祖母走了。三个月前,一百岁高龄的她竟奇迹般地战胜了大量内出血和近四十度的酷暑,却在一礼拜前一个秋高气爽的日子,悄悄地离开了这个她生活整整一个世纪的凡世间。祖母走得很快,快到没有留下一句话。祖母的一生虽然物质生活条件很差,但却很完美,她不会有什么未了的心愿,该说的她平时也都说了,能做的她也都做了,任何遗言也许都是多余的。

祖母一生坎坷,前大半辈子多是在战乱和饥饿中度过,最后的日子则备受病痛的折磨。祖母是个典型的旧中国农村妇人,裹了一双小脚,不足三寸,人们甚至不知道她的名字,只呼她八婶或婶婆,说来惭愧,我也是从她的讣告中才知道她的真实姓名。祖母自己没有生育,却有诸多儿女、孙辈、曾孙和玄孙送终。她和祖父先后收养了从印尼回国避乱的伯父,从省城逃到乡下躲避日本鬼子的父亲,以及出生在邻村的姑姑,一家五口各不同姓,祖父祖母含辛茹苦地把他们抚养成人。可怜的祖父是在大跃进后所谓的三年自然灾害中活活饿死,祖母她却顽强地活着。

祖母一生淡如清水,身为一个虔诚的天主教徒,她一生大多的时间都花在念经和祷告。对我来说,祖母就象一本充满爱的书,时时在教诲着我。她总是热心为善、乐于助人,从不与左邻右舍有过不快,也极少生过气、骂过人,祖母她多是逆来顺受,就是有谁跟她过不去或得罪于她,也从不放在心上。在我的记忆中,她唯一的一次生气是在我孩提时候,当时我与堂兄打得不可开交。我的记忆中的祖母总是在我生病的时候默默地陪着我,坐在床前为我祷告;在我儿时挨揍的时候总是用自己的身体护着我,让我免受些皮肉之苦;当儿孙们漂泊在异国他乡,她总是日日夜夜在为我们祈祷。我们虽人在天涯,却都可以感受到有一个慈祥的祖母天天在祝福着我们,时时在牵挂着我们,她是我们心中的根。
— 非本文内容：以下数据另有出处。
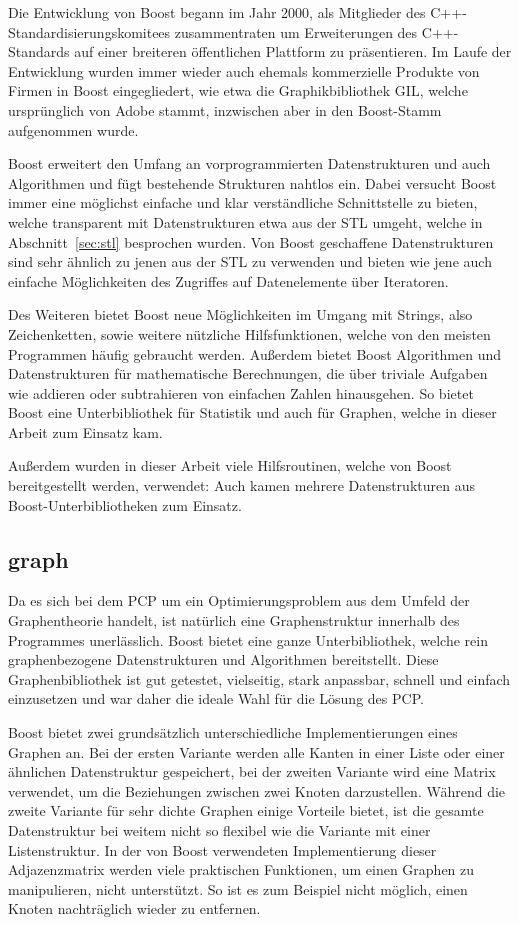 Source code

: Die Entwicklung von Boost begann im Jahr 2000, als Mitglieder des C++\--Standardisierungs\-komitees zusammentraten um Erweiterungen des C++-Standards auf einer breiteren öf\-fent\-li\-chen Plattform zu präsentieren.
Im Laufe der Entwicklung wurden immer wieder auch ehemals kommerzielle Produkte von Firmen in Boost eingegliedert, wie etwa die Graphikbibliothek GIL, welche ursprünglich von Adobe stammt, inzwischen
aber in den Boost-Stamm aufgenommen wurde.

Boost erweitert den Umfang an vorprogrammierten Datenstrukturen und auch Algorithmen und fügt bestehende Strukturen nahtlos ein. Dabei versucht Boost immer eine möglichst einfache und klar verständliche
Schnittstelle zu bieten, welche transparent mit Datenstrukturen etwa aus der STL umgeht, welche in Abschnitt~\ref{sec:stl} besprochen wurden. Von Boost geschaffene Datenstrukturen sind sehr ähnlich zu jenen
aus der STL zu verwenden und bieten wie jene auch einfache Möglichkeiten des Zugriffes auf Datenelemente über Iteratoren. 

Des Weiteren bietet Boost neue Möglichkeiten im Umgang mit Strings, also Zeichenketten, sowie weitere nützliche Hilfsfunktionen, welche von den meisten Programmen häufig gebraucht werden. Außerdem bietet
Boost Algorithmen und Datenstrukturen für mathematische Berechnungen, die über triviale Aufgaben wie addieren oder subtrahieren von einfachen Zahlen hinausgehen. So bietet Boost eine Unterbibliothek für 
Statistik und auch für Graphen, welche in dieser Arbeit zum Einsatz kam.

Außerdem wurden in dieser Arbeit viele Hilfsroutinen, welche von Boost bereitgestellt werden, verwendet: Auch kamen mehrere Datenstrukturen aus Boost-Unterbibliotheken zum Einsatz.

\subsection{graph}
\label{sec:boost:graph}
Da es sich bei dem PCP um ein Optimierungsproblem aus dem Umfeld der Graphentheorie handelt, ist natürlich eine Graphenstruktur innerhalb des Programmes unerlässlich. Boost bietet eine ganze Unterbibliothek, 
welche rein graphenbezogene Datenstrukturen und Algorithmen bereitstellt. Diese Graphenbibliothek ist gut getestet, vielseitig, stark anpassbar, schnell und einfach einzusetzen und war daher die ideale Wahl
für die Lösung des PCP\@.

Boost bietet zwei grundsätzlich unterschiedliche Implementierungen eines Graphen an. Bei der ersten Variante werden alle Kanten in einer Liste oder einer ähnlichen Datenstruktur gespeichert, bei
der zweiten Variante wird eine Matrix verwendet, um die Beziehungen zwischen zwei Knoten darzustellen. Während die zweite Variante für sehr dichte Graphen einige Vorteile bietet, ist die gesamte
Datenstruktur bei weitem nicht so flexibel wie die Variante mit einer Listenstruktur. In der von Boost verwendeten Implementierung dieser Adjazenzmatrix werden viele praktischen Funktionen, um einen
Graphen zu manipulieren, nicht unterstützt. So ist es zum Beispiel nicht möglich, einen Knoten nachträglich wieder zu entfernen. 

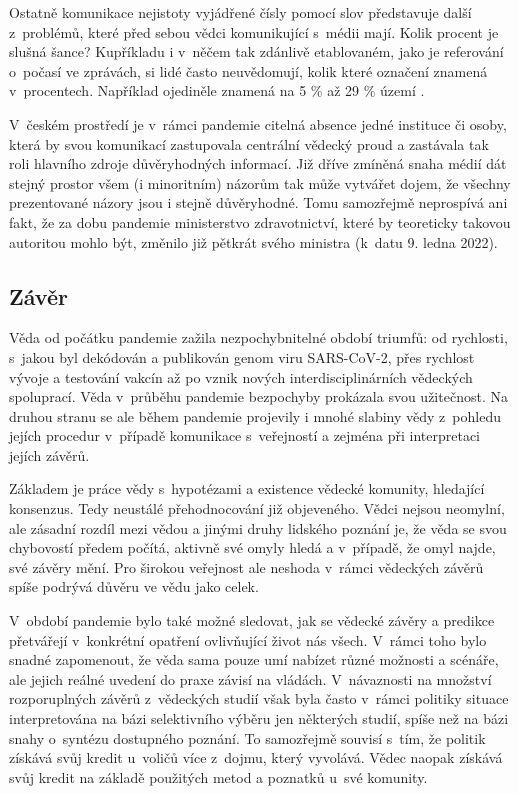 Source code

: Ostatně komunikace nejistoty vyjádřené čísly pomocí slov představuje další z~pro\-blé\-mů, které před sebou vědci komunikující s~médii mají. Kolik procent je slušná šance? Kupříkladu i v~něčem tak zdánlivě etablovaném, jako je referování o~počasí ve zprávách, si lidé často neuvědomují, kolik které označení znamená v~procentech. Například ojediněle znamená na 5 \% až 29 \% území \cite{Ceskyhydrometeorologickyustav}.

V~českém prostředí je v~rámci pandemie citelná absence jedné instituce či osoby, která by svou komunikací zastupovala centrální vědecký proud a zastávala tak roli hlavního zdroje důvěryhodných informací. Již dříve zmíněná snaha médií dát stejný prostor všem (i minoritním) názorům tak může vytvářet dojem, že všechny prezentované názory jsou i stejně důvěryhodné. Tomu samozřejmě neprospívá ani fakt, že za dobu pandemie ministerstvo zdravotnictví, které by teoreticky takovou autoritou mohlo být, změnilo již pětkrát svého ministra (k~datu 9. ledna 2022).

\subsection*{Závěr}

Věda od počátku pandemie zažila nezpochybnitelné období triumfů: od rychlosti, s~jakou byl dekódován a publikován genom viru SARS-CoV-2, přes rychlost vývoje a testování vakcín až po vznik nových interdisciplinárních vědeckých spoluprací. Věda v~průběhu pandemie bezpochyby prokázala svou užitečnost. Na druhou stranu se ale během pandemie projevily i mnohé slabiny vědy z~pohledu jejích procedur v~případě komunikace s~veřejností a zejména při interpretaci jejích závěrů.

Základem je práce vědy s~hypotézami a existence vědecké komunity, hledající konsenzus. Tedy neustálé přehodnocování již objeveného. Vědci nejsou neomylní, ale zásadní rozdíl mezi vědou a jinými druhy lidského poznání je, že věda se svou chybovostí předem počítá, aktivně své omyly hledá a v~případě, že omyl najde, své závěry mění. Pro širokou veřejnost ale neshoda v~rámci vědeckých závěrů spíše podrývá důvěru ve vědu jako celek.

V~období pandemie bylo také možné sledovat, jak se vědecké závěry a predikce přetvářejí v~konkrétní opatření ovlivňující život nás všech. V~rámci toho bylo snadné zapomenout, že věda sama pouze umí nabízet různé možnosti a scénáře, ale jejich reálné uvedení do praxe závisí na vládách. V~návaznosti na množství rozporuplných závěrů z~vědeckých studií však byla často v~rámci politiky situace interpretována na bázi selektivního výběru jen některých studií, spíše než na bázi snahy o~syntézu dostupného poznání. To samozřejmě souvisí s~tím, že politik získává svůj kredit u~voličů více z~dojmu, který vyvolává. Vědec naopak získává svůj kredit na základě použitých metod a poznatků u~své komunity.

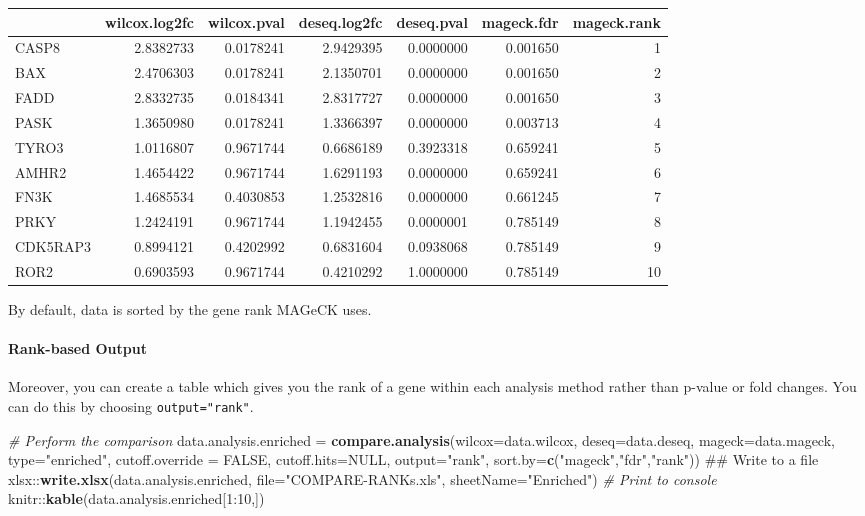 \documentclass[]{article}
\newenvironment{Shaded}{\begin{snugshade}}{\end{snugshade}}
\newcommand{\KeywordTok}[1]{\textcolor[rgb]{0.13,0.29,0.53}{\textbf{{#1}}}}
\newcommand{\DataTypeTok}[1]{\textcolor[rgb]{0.13,0.29,0.53}{{#1}}}
\newcommand{\DecValTok}[1]{\textcolor[rgb]{0.00,0.00,0.81}{{#1}}}
\newcommand{\StringTok}[1]{\textcolor[rgb]{0.31,0.60,0.02}{{#1}}}
\newcommand{\CommentTok}[1]{\textcolor[rgb]{0.56,0.35,0.01}{\textit{{#1}}}}
\newcommand{\OtherTok}[1]{\textcolor[rgb]{0.56,0.35,0.01}{{#1}}}
\newcommand{\NormalTok}[1]{{#1}}
\let\oldparagraph\paragraph
\renewcommand{\paragraph}[1]{\oldparagraph{#1}\mbox{}}
\begin{document}
\begin{longtable}[c]{@{}lrrrrrr@{}}
\toprule
& wilcox.log2fc & wilcox.pval & deseq.log2fc & deseq.pval & mageck.fdr &
mageck.rank\tabularnewline
\midrule
\endhead
CASP8 & 2.8382733 & 0.0178241 & 2.9429395 & 0.0000000 & 0.001650 &
1\tabularnewline
BAX & 2.4706303 & 0.0178241 & 2.1350701 & 0.0000000 & 0.001650 &
2\tabularnewline
FADD & 2.8332735 & 0.0184341 & 2.8317727 & 0.0000000 & 0.001650 &
3\tabularnewline
PASK & 1.3650980 & 0.0178241 & 1.3366397 & 0.0000000 & 0.003713 &
4\tabularnewline
TYRO3 & 1.0116807 & 0.9671744 & 0.6686189 & 0.3923318 & 0.659241 &
5\tabularnewline
AMHR2 & 1.4654422 & 0.9671744 & 1.6291193 & 0.0000000 & 0.659241 &
6\tabularnewline
FN3K & 1.4685534 & 0.4030853 & 1.2532816 & 0.0000000 & 0.661245 &
7\tabularnewline
PRKY & 1.2424191 & 0.9671744 & 1.1942455 & 0.0000001 & 0.785149 &
8\tabularnewline
CDK5RAP3 & 0.8994121 & 0.4202992 & 0.6831604 & 0.0938068 & 0.785149 &
9\tabularnewline
ROR2 & 0.6903593 & 0.9671744 & 0.4210292 & 1.0000000 & 0.785149 &
10\tabularnewline
\bottomrule
\end{longtable}

By default, data is sorted by the gene rank MAGeCK uses.

\paragraph{Rank-based Output}\label{rank-based-output}

Moreover, you can create a table which gives you the rank of a gene
within each analysis method rather than p-value or fold changes. You can
do this by choosing \texttt{output="rank"}.

\begin{Shaded}
\begin{Highlighting}[]
\CommentTok{# Perform the comparison}
\NormalTok{data.analysis.enriched =}\StringTok{ }\KeywordTok{compare.analysis}\NormalTok{(}\DataTypeTok{wilcox=}\NormalTok{data.wilcox,}
    \DataTypeTok{deseq=}\NormalTok{data.deseq, }\DataTypeTok{mageck=}\NormalTok{data.mageck, }\DataTypeTok{type=}\StringTok{"enriched"}\NormalTok{,}
    \DataTypeTok{cutoff.override =} \OtherTok{FALSE}\NormalTok{, }\DataTypeTok{cutoff.hits=}\OtherTok{NULL}\NormalTok{, }\DataTypeTok{output=}\StringTok{"rank"}\NormalTok{,}
    \DataTypeTok{sort.by=}\KeywordTok{c}\NormalTok{(}\StringTok{"mageck"}\NormalTok{,}\StringTok{"fdr"}\NormalTok{,}\StringTok{"rank"}\NormalTok{))}
\NormalTok{## Write to a file}
\NormalTok{xlsx::}\KeywordTok{write.xlsx}\NormalTok{(data.analysis.enriched,}
    \DataTypeTok{file=}\StringTok{"COMPARE-RANKs.xls"}\NormalTok{,}
    \DataTypeTok{sheetName=}\StringTok{"Enriched"}\NormalTok{)}
\CommentTok{# Print to console}
\NormalTok{knitr::}\KeywordTok{kable}\NormalTok{(data.analysis.enriched[}\DecValTok{1}\NormalTok{:}\DecValTok{10}\NormalTok{,])}
\end{Highlighting}
\end{Shaded}
\end{document}
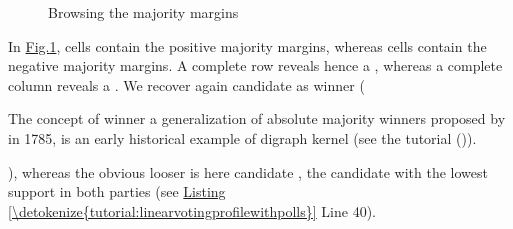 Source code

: \documentclass[a4paper,12pt,english]{sphinxhowto}
\let\sphinxpxdimen\pdfpxdimen\else\newdimen\sphinxpxdimen
\begin{document}
\begin{figure}[H]
\centering
\capstart

\noindent\sphinxincludegraphics[width=450\sphinxpxdimen]{{majorityMargins}.png}
\caption{Browsing the majority margins}\label{\detokenize{tutorial:majoritymargins}}\end{figure}

In \hyperref[\detokenize{tutorial:majoritymargins}]{Fig.\@ \ref{\detokenize{tutorial:majoritymargins}}},  cells contain the positive majority margins, whereas  cells contain the negative majority margins. A complete  row reveals hence a  , whereas a complete  column reveals a  . We recover again candidate  as  winner (%
\begin{footnote}[15]\sphinxAtStartFootnote
The concept of  winner \sphinxhyphen{}a generalization of absolute majority winners\sphinxhyphen{} proposed by  in 1785, is an early historical example of  digraph kernel (see the tutorial {\hyperref[\detokenize{tutorial:kernel-tutorial-label}]{}} ()).
%
\end{footnote}), whereas the obvious  looser is here candidate , the candidate with the lowest support in both parties (see \hyperref[\detokenize{tutorial:linearvotingprofilewithpolls}]{Listing \ref{\detokenize{tutorial:linearvotingprofilewithpolls}}} Line 40).
\end{document}
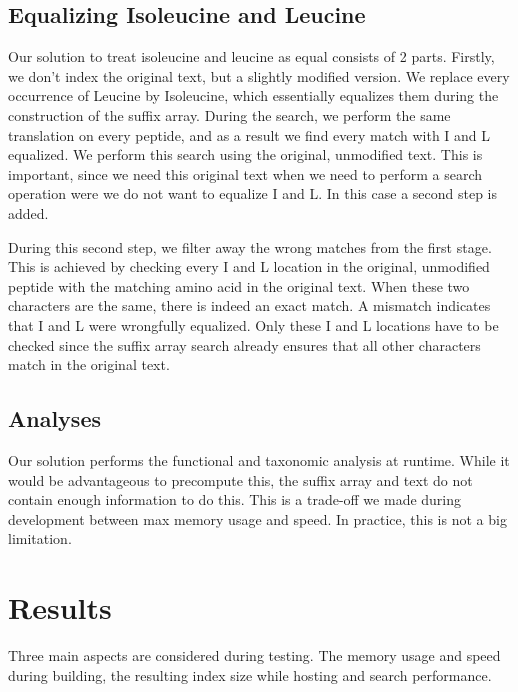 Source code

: \documentclass[11pt]{article}
\begin{document}
\begin{multicols}{2}
        \subsection{Equalizing Isoleucine and Leucine}
        Our solution to treat isoleucine and leucine as equal consists of 2 parts.
        Firstly, we don't index the original text, but a slightly modified version.
        We replace every occurrence of Leucine by Isoleucine, which essentially equalizes them during the construction of the suffix array.
        During the search, we perform the same translation on every peptide, and as a result we find every match with I and L equalized.
        We perform this search using the original, unmodified text.
        This is important, since we need this original text when we need to perform a search operation were we do not want to equalize I and L\@.
        In this case a second step is added.

        During this second step, we filter away the wrong matches from the first stage.
        This is achieved by checking every I and L location in the original, unmodified peptide with the matching amino acid in the original text.
        When these two characters are the same, there is indeed an exact match.
        A mismatch indicates that I and L were wrongfully equalized.
        Only these I and L locations have to be checked since the suffix array search already ensures that all other characters match in the original text.

        \subsection{Analyses}
        Our solution performs the functional and taxonomic analysis at runtime.
        While it would be advantageous to precompute this, the suffix array and text do not contain enough information to do this.
        This is a trade-off we made during development between max memory usage and speed.
        In practice, this is not a big limitation.

        \section{Results}\label{sec:results}
        Three main aspects are considered during testing.
        The memory usage and speed during building, the resulting index size while hosting and search performance.


\end{multicols}
\end{document}
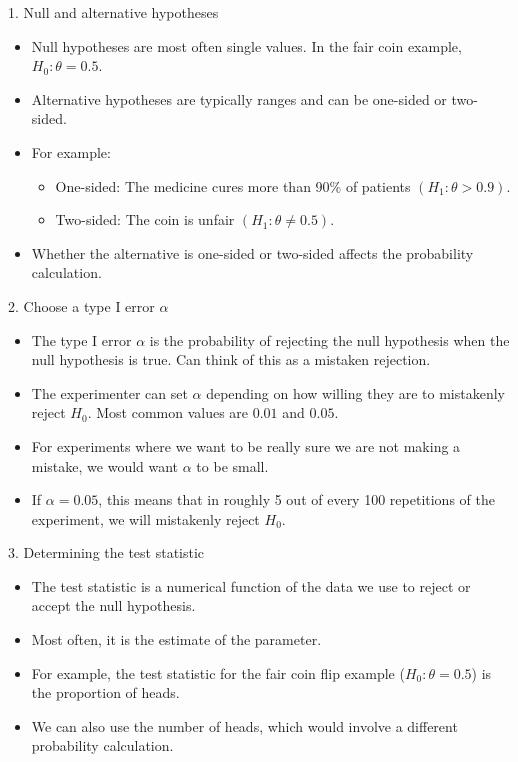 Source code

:\documentclass[10pt, handout, xcolor=table]{beamer}
\newcommand*\themecol{\usebeamercolor[fg]{structure}}
\begin{document}
\begin{frame}{1. Null and alternative hypotheses}

\begin{itemize}\itemsep3ex
\item Null hypotheses are most often single values. In the fair coin example, $H_0: \theta = 0.5$.
\item Alternative hypotheses are typically ranges and can be {\themecol one-sided} or {\themecol two-sided}.
\item For example:
\begin{itemize}
\item One-sided: The medicine cures more than 90\% of patients $(H_1: \theta > 0.9)$.
\item Two-sided: The coin is unfair $(H_1: \theta \neq 0.5)$.
\end{itemize}
\item Whether the alternative is one-sided or two-sided affects the probability calculation.
\end{itemize}

\end{frame}

\begin{frame}{2. Choose a type I error $\alpha$}

\begin{itemize}\itemsep3ex
\item The type I error $\alpha$ is the probability of rejecting the null hypothesis when the null hypothesis is true. Can think of this as a mistaken rejection.
\item The experimenter can set $\alpha$ depending on how willing they are to mistakenly reject $H_0$. Most common values are $0.01$ and $0.05$.
\item For experiments where we want to be really sure we are not making a mistake, we would want $\alpha$ to be small.
\item If $\alpha = 0.05$, this means that in roughly 5 out of every 100 repetitions of the experiment, we will mistakenly reject $H_0$.
\end{itemize}

\end{frame}

\begin{frame}{3. Determining the test statistic}

\begin{itemize}\itemsep4ex
\item The test statistic is a numerical function of the data we use to reject or accept the null hypothesis.
\item Most often, it is the estimate of the parameter.
\item For example, the test statistic for the fair coin flip example ($H_0: \theta = 0.5$) is the proportion of heads.
\item We can also use the number of heads, which would involve a different probability calculation.
\end{itemize}

\end{frame}
\end{document}
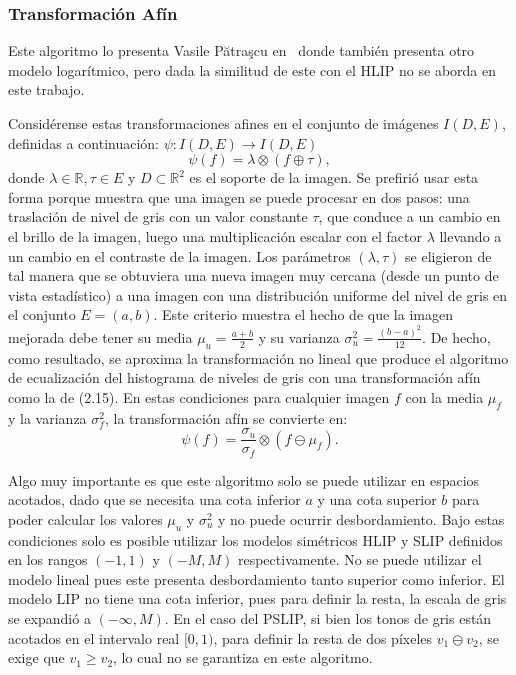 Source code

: \subsubsection{Transformaci\'on Af\'in}

Este algoritmo lo presenta Vasile Pătraşcu en~\cite{patrascu2003gray} donde tambi\'en presenta otro modelo logar\'itmico, pero dada la similitud de este con el HLIP no se aborda en este trabajo.

Consid\'erense estas transformaciones afines en el conjunto de imágenes $I (D, E)$, definidas a continuaci\'on: $\psi : I (D, E) \to I (D, E )$
\begin{equation}
	\psi(f)=\lambda\otimes(f\oplus\tau),
\end{equation}
donde $\lambda \in \mathbb{R}, \tau \in E$ y $D\subset\mathbb{R}^2$ es el soporte de la imagen. Se prefirió usar esta forma porque muestra que una imagen se puede procesar en dos pasos: una traslación de nivel de gris con un valor constante $\tau$, que conduce a un cambio en el brillo de la imagen, luego una multiplicación escalar con el factor $\lambda$  llevando a un cambio en el contraste de la imagen. Los parámetros $(\lambda, \tau )$ se eligieron de tal manera que se obtuviera una nueva imagen muy cercana (desde un punto de vista estadístico) a una imagen con una distribución uniforme del nivel de gris en el conjunto $E=(a,b)$. Este criterio muestra el hecho de que la imagen mejorada debe tener su media $\mu_u = \frac{a+b}{2}$ y su varianza $\sigma_u^2 = \frac{(b-a)^2}{12}$. De hecho, como resultado, se aproxima la transformaci\'on no lineal que produce el algoritmo de ecualización del histograma de niveles de gris con una transformaci\'on afín como la de (2.15). En estas condiciones para cualquier imagen $f$ con la media $\mu_f$ y la varianza $\sigma_f^2 $, la transformaci\'on afín  se convierte en:
\begin{equation}
	\psi(f)=\frac{\sigma_u}{\sigma_f}\otimes(f\ominus\mu_f).
\end{equation}

Algo muy importante es que este algoritmo solo se puede utilizar en espacios acotados, dado que se necesita una cota inferior $a$ y una cota superior $b$ para poder calcular los valores $\mu_u$ y $\sigma_u^2$ y no puede ocurrir desbordamiento. Bajo estas condiciones solo es posible utilizar los modelos sim\'etricos HLIP y SLIP definidos en los rangos $(-1,1)$ y $(- M, M)$ respectivamente. No se puede utilizar el modelo lineal pues este presenta desbordamiento tanto superior como inferior. El modelo LIP no tiene una cota inferior, pues para definir la resta, la escala de gris se expandi\'o a $(-\infty,M)$. En el caso del PSLIP, si bien los tonos de gris est\'an acotados en el intervalo real $[0,1)$, para definir la resta de dos p\'ixeles $v_1\ominus v_2$, se exige que $v_1\geq v_2$, lo cual no se garantiza en este algoritmo.

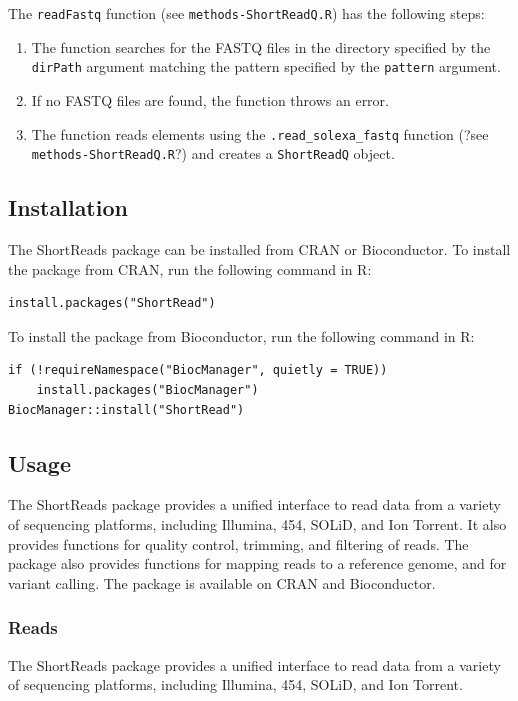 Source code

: \documentclass[12pt]{article}
\begin{document}
The \texttt{readFastq} function (see \texttt{methods-ShortReadQ.R}) has the following steps:
\begin{enumerate}
    \item The function searches for the FASTQ files in the directory specified by the \texttt{dirPath} argument matching the pattern specified by the \texttt{pattern} argument.
    \item If no FASTQ files are found, the function throws an error.
    \item The function reads elements using the \texttt{.read\_solexa\_fastq} function (?see \texttt{methods-ShortReadQ.R}?) and creates a \texttt{ShortReadQ} object.
\end{enumerate}



\subsection{Installation}
The ShortReads package can be installed from CRAN or Bioconductor. To install the package from CRAN, run the following command in R:
\begin{verbatim}
install.packages("ShortRead")
\end{verbatim}
To install the package from Bioconductor, run the following command in R:
\begin{verbatim}
if (!requireNamespace("BiocManager", quietly = TRUE))
    install.packages("BiocManager")
BiocManager::install("ShortRead")
\end{verbatim}

\subsection{Usage}
The ShortReads package provides a unified interface to read data from a variety of sequencing platforms,
including Illumina, 454, SOLiD, and Ion Torrent.
It also provides functions for quality control, trimming, and filtering of reads.
The package also provides functions for mapping reads to a reference genome, and for variant calling.
The package is available on CRAN and Bioconductor.

\subsubsection{Reads}
The ShortReads package provides a unified interface to read data from a variety of sequencing platforms, including Illumina, 454, SOLiD, and Ion Torrent.
\end{document}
祖母最后的十多年是在病痛中度过,每次回去看到躺在床上被病魔折腾不成样子的她,我心如刀绞,叹老天不公、长寿非福。祖母是在默默地代儿孙受过,或为了给子孙有个报恩的机会,她自己却要忍受莫大的痛苦。祖母从不会说什么大的道理,但她却在潜移默化地熏陶着我,她使我懂得这人世间的善与爱,懂得人不能没有根,不可以忘了本,要时存感恩之心。授不图报受知恩,得饶人处且饶人。

祖母出殡时,内亲外戚、左邻右舍、还有本村和附近村庄的热心教友都来为她送上最后一程,队伍长达数里。当我最后目送祖母火化的时候,我竟丝毫没有觉得她已经离开了我们,我知道她在天之灵还会时时刻刻在庇佑着她的子孙。在我默默地为她祷告送行的时候,我恍然间觉得死亡并不可怕,等到我走的那一天,我知道我有一个慈祥的祖母在天国里等着我。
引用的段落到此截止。